As I started in 1980 with my fresh-off-the-press truck driving licence, the permissible maximum weight was already 38 tonnes. ‘My’ first DAF had a whole 280 hp. That meant: The smallest hill and the speed dropped to the equivalent of a slow jog, even with the accelerator pressed down to the floor. Driving was generally harsh on the calf muscles, basically a full days’ work-out. The clutch was much harder to operate, and you felt as though you wanted to press the accelerator at least another meter into the floor just to get anywhere at all. But that was no help: you practically had time to stop and smell the daisies! Nobody had even heard of cruise control assuming it is a double check.


Take a brake!

Braking or slowing down was even more difficult than accelerating. The brake delay was a lot, lot lower than it is today. Not to mention that you could not brake as often, because the brakes would overheat very quickly, and then stop working. To put it bluntly: after three full brakings, there was no guarantee that you would be able to make a fourth.

And the brakes had to be readjusted frequently. If you did not take care of the drum brake, the tappet would skip and you would be left with a ‘smoking sock’. Central lubrication was for spaceships, truckers had to get the overalls and a grease gun on Saturdays.

At least 95 percent of trucks did not have a high roof. And yet, significantly more truckers travelled in two man teams. It is hard to imagine today how little room there was in a cabin without a high roof for two people. There was no retarder brake, only an exhaust cut-out brake operated with your heel. Air conditioning was a rumour only. It was available in houses in the USA, and that was it.


A continent full of toll gates

Crossing borders took at least one or two hours, even into neighbouring countries like France or the Netherlands. T2 customs papers were required, and you had to check how much diesel you had before leaving the country. The tarpaulin structures on trucks had no curtain systems. Wind made the attempt to keep the tarp on a roof using a plank of wood a particularly interesting prospect. I could go on.

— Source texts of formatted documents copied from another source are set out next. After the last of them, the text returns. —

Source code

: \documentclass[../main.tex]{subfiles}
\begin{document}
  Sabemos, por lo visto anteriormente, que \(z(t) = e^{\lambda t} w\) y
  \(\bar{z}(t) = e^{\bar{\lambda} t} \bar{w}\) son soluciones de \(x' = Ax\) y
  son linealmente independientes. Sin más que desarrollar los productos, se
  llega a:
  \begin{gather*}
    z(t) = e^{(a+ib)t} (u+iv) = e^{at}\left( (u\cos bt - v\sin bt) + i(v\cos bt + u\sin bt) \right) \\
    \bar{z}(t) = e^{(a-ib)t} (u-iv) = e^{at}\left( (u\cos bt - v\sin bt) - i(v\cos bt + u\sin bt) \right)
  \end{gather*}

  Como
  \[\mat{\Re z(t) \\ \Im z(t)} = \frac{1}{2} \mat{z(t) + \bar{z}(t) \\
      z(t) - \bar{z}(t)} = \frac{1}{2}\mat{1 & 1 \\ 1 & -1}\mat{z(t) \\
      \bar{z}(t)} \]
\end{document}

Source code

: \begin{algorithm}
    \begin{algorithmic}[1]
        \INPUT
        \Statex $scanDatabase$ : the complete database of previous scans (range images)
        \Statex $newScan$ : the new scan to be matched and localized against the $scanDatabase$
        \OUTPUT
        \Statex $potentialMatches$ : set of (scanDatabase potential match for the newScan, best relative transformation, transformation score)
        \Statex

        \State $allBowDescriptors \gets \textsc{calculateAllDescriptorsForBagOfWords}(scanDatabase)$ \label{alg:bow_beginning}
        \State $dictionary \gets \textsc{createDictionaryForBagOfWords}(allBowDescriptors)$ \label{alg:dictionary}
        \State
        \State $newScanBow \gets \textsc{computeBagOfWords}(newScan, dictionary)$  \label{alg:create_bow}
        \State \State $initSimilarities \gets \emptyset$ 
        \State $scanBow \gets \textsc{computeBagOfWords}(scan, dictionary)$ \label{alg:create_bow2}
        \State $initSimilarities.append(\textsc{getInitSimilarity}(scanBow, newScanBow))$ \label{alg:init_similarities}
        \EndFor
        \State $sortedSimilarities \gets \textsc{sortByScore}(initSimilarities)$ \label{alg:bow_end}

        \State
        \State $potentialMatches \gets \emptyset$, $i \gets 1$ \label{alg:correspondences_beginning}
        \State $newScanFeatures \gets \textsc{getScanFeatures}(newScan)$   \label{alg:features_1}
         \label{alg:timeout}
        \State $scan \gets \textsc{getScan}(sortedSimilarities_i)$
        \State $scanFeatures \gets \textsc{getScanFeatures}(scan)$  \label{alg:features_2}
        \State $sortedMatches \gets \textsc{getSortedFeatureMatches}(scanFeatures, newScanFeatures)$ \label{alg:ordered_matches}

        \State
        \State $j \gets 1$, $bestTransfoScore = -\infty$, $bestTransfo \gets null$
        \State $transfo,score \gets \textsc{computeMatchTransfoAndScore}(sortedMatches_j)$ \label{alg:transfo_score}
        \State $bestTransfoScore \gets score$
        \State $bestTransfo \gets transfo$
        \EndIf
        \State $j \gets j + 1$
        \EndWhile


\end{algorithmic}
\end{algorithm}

Of course, there are also things that were in fact better back then. I can think of three off the top of my head. Even if the battery was out, it was easy to open and close the windows, and the radio could be operated instantly by anyone, no specialist knowledge required. The price of diesel did go up pretty significantly in the later half of the 70s, from an average of 44 to 58, but that number is in German pennies, not Euro cents!